Guatemala’s Chief Human Rights Prosecutor Arrested on Trumped-Up Charges

ICTJ-GT-Lopez-2-img2013-thumbGuatemalan President Jimmy Morales and Attorney General Thelma Aldana arrived in Washington to convince aid and lending agencies of Guatemala’s commitment to rule of law just a day after their government arrested its most prominent human rights prosecutor.

Orlando Lopez, was detained on baseless charges following a complaint filed by an organization tied to former military officers.

Lopez prosecuted former General Efrain Rios Montt on charges of genocide, and has spearheaded many other groundbreaking prosecutions, related to extrajudicial executions, forced disappearances, sexual enslavement and other grave violations of human rights involving paast and present members of the Guatemala government and security forces.

The prosecutor is charged with culpable homicide in a hit-and-run incident. But evidence connecting him to the crime is so weak that Internal Affairs prosecutor Romeo Santos refused to issue an arrest warrant. Observers believe this provoked his removal last week and replacement with a prosecutor willing to request the warrant.

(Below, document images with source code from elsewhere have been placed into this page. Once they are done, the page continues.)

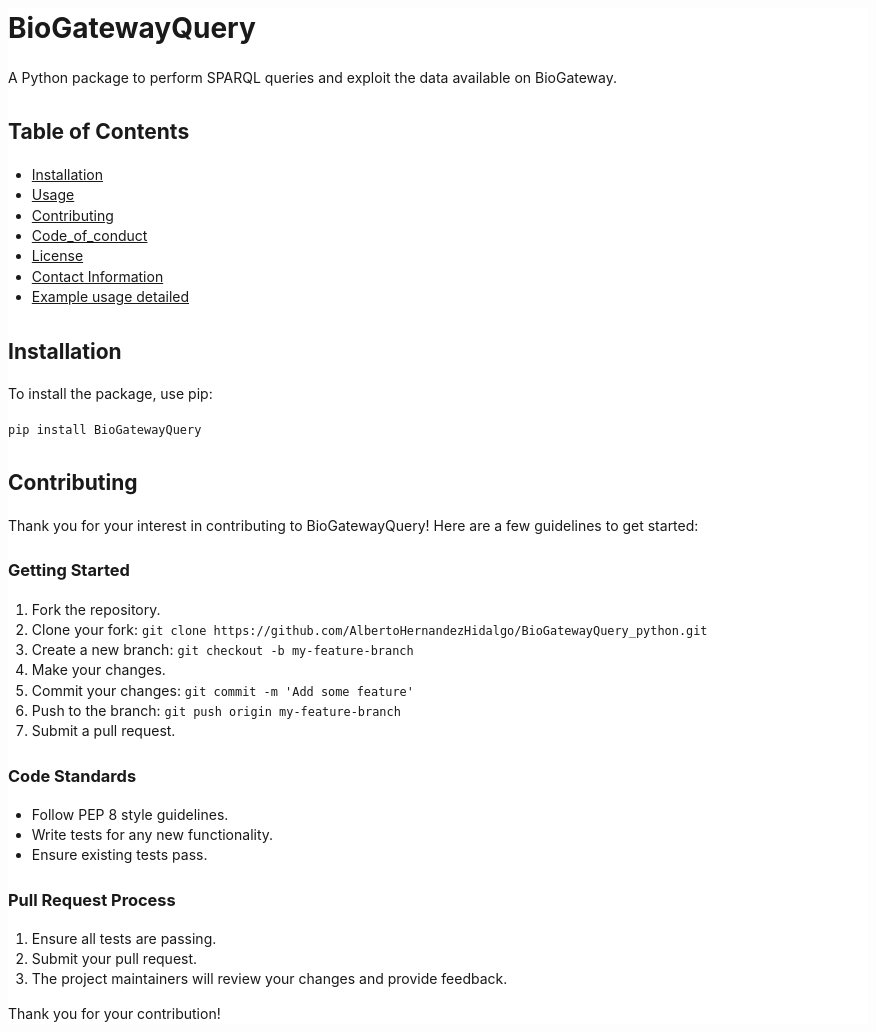 # BioGatewayQuery

A Python package to perform SPARQL queries and exploit the data available on BioGateway.

## Table of Contents

- [Installation](#installation)
- [Usage](#usage)
- [Contributing](#contributing)
- [Code_of_conduct](#code_of_conduct)
- [License](#license)
- [Contact Information](#contact-information)
- [Example usage detailed](#example)

## Installation

To install the package, use pip:

```bash
pip install BioGatewayQuery
```

## Contributing

Thank you for your interest in contributing to BioGatewayQuery! Here are a few guidelines to get started:

### Getting Started

1. Fork the repository.
2. Clone your fork: `git clone https://github.com/AlbertoHernandezHidalgo/BioGatewayQuery_python.git`
3. Create a new branch: `git checkout -b my-feature-branch`
4. Make your changes.
5. Commit your changes: `git commit -m 'Add some feature'`
6. Push to the branch: `git push origin my-feature-branch`
7. Submit a pull request.

### Code Standards

- Follow PEP 8 style guidelines.
- Write tests for any new functionality.
- Ensure existing tests pass.

### Pull Request Process

1. Ensure all tests are passing.
2. Submit your pull request.
3. The project maintainers will review your changes and provide feedback.

Thank you for your contribution!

The Foundation Against Terrorism has filed scores of complaints against Guatemala’s most effective judges, prosecutors and forensic experts, including judge Miguel Galvez who presides over the trial of former president Otto Perez Molina on corruption charges.

President Morales and Attorney General Aldana are currently attending a meeting at the Inter-American Development Bank to discuss Guatemala’s slice of an unprecedented U.S. aid package called the Alliance for Prosperity. The White House initiative allocated $750 million in 2016 to combat the root causes of migration from the Northern Triangle–Guatemala, Honduras and El Salvador–, and the president has requested an additional $750 million in the 2017 budget. Key to this objective is fighting impunity as a necessary step to ending violence and corruption.

The arrest of Prosecutor Orlando Lopez demonstrates what Guatemalans have long known–the so-called Central American Spring, if it ever existed, is long over.

In its first report published September 2015, the Alliance for Prosperity cites advances in the prosecution of corruption cases as an achievement of the Alliance. But these objectives of the Alliance will never be met when the nation’s most effective public prosecutors and judges are targets of spurious and malicious prosecution.

Lopez spent last night in a holding cell at the Guatemala City court.  There is grave concern for his safety, as there are reliable reports of a scheme to kill him in the Guatemala City preventive prison.  The judge says it may be ten days before his initial hearing due to the administrative processes involved in transferring him to the city of Zacapa.

On July 8, 2016 Lopez was driving back to Guatemala City from Puerto Barrios after a hearing along a route through the departments of Zacapa and Izabal–a stronghold of organized crime networks in Guatemala.  This stretch of highway is renowned for ambushes and massacres.  Shortly after dark, Lopez and his three body guards felt an impact on the side of the car. The head of Lopez’s State security detail told Lopez to keep driving due to the security risks in that area.

Lopez reported the incident to the Secretary of the Public Prosecutors Office.  He later learned that a man who was known to be a chronic alcoholic had been hit by a car while intoxicated on the highway and killed that night. Concerned, Lopez investigated the incident and found that an eyewitness had described the car responsible, which clearly did not fit the description of the car Lopez was driving.

The Foundation Against Terrorism has informants inside the Public Prosecutor’s office who leak information to them. When they learned of Lopez’s concern, the Foundation presented an accusation of culpable homicide against him.

The president of the Foundation Against Terrorism, Ricardo Mendez Ruiz is the son the colonel of the same name who commanded the infamous Coban military base during the genocide.  in January of this year, Lopez arrested 14 men under Mendez Ruiz’s command on charges of crimes against humanity.

Mendez Ruiz acknowledged to The Guardian that the complaint he presented against Lopez was reprisal for the prosecution of military officers, stating “We’re bringing a small wave of lawsuits to counteract an enormous wave of lawsuits being brought by the extreme left against our soldiers who fought in the internal armed conflict against a Marxist invasion and against the private sector, which obstructs economic development in our country.”